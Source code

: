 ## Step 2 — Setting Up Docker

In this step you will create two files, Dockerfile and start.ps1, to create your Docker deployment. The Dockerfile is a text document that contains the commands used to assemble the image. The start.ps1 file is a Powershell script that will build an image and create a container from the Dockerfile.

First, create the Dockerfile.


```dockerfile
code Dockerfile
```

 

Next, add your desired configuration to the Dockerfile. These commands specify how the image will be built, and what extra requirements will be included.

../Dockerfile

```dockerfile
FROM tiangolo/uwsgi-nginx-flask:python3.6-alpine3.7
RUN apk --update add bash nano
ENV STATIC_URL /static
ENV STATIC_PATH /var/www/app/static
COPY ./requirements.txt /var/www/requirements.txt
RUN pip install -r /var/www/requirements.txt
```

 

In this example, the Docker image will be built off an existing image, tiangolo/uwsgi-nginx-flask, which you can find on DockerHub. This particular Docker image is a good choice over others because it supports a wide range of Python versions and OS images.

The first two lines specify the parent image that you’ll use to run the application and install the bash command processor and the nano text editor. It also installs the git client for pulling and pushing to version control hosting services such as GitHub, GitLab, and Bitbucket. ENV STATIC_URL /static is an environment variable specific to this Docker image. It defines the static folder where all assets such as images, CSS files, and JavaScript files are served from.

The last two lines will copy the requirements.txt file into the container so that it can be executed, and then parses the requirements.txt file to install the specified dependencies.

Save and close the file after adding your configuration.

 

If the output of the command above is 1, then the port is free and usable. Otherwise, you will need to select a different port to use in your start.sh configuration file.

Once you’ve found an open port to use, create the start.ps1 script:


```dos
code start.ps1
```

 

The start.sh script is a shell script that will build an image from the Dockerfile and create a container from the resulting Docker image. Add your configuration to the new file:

_ _ _ _ _ _ _

Brief: Each line from the one containing "The last two" through the end of the material must be output exactly, and no other line.

Written response:
The last two lines will copy the requirements.txt file into the container so that it can be executed, and then parses the requirements.txt file to install the specified dependencies.

Save and close the file after adding your configuration.

 

If the output of the command above is 1, then the port is free and usable. Otherwise, you will need to select a different port to use in your start.sh configuration file.

Once you’ve found an open port to use, create the start.ps1 script:


```dos
code start.ps1
```

 

The start.sh script is a shell script that will build an image from the Dockerfile and create a container from the resulting Docker image. Add your configuration to the new file:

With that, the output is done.